#### Assignment
Where the records below begin, start copying, and stop after the line that contains "qqToken, err := qqOauth.GetAccessToken(code)"; reproduce every line exactly but omit pictures.

Plain-text document sources:
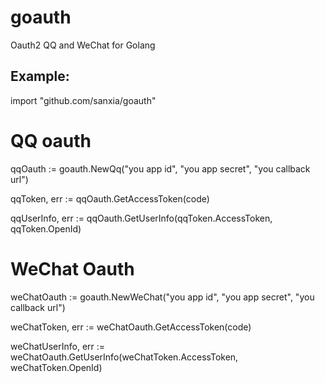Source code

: # goauth
Oauth2 QQ and WeChat for Golang

Example:
---------------
import "github.com/sanxia/goauth"

QQ oauth
=====

qqOauth := goauth.NewQq("you app id", "you app secret", "you callback url")

qqToken, err := qqOauth.GetAccessToken(code)

qqUserInfo, err := qqOauth.GetUserInfo(qqToken.AccessToken, qqToken.OpenId)



WeChat Oauth
=====

weChatOauth := goauth.NewWeChat("you app id", "you app secret", "you callback url")

weChatToken, err := weChatOauth.GetAccessToken(code)

weChatUserInfo, err := weChatOauth.GetUserInfo(weChatToken.AccessToken, weChatToken.OpenId)
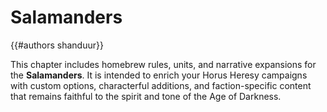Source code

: # Salamanders

{{#authors shanduur}}

This chapter includes homebrew rules, units, and narrative expansions for the **Salamanders**. It is intended to enrich your Horus Heresy campaigns with custom options, characterful additions, and faction-specific content that remains faithful to the spirit and tone of the Age of Darkness.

#### Answer space
Source code

: # goauth
Oauth2 QQ and WeChat for Golang

Example:
---------------
import "github.com/sanxia/goauth"

QQ oauth
=====

qqOauth := goauth.NewQq("you app id", "you app secret", "you callback url")

qqToken, err := qqOauth.GetAccessToken(code)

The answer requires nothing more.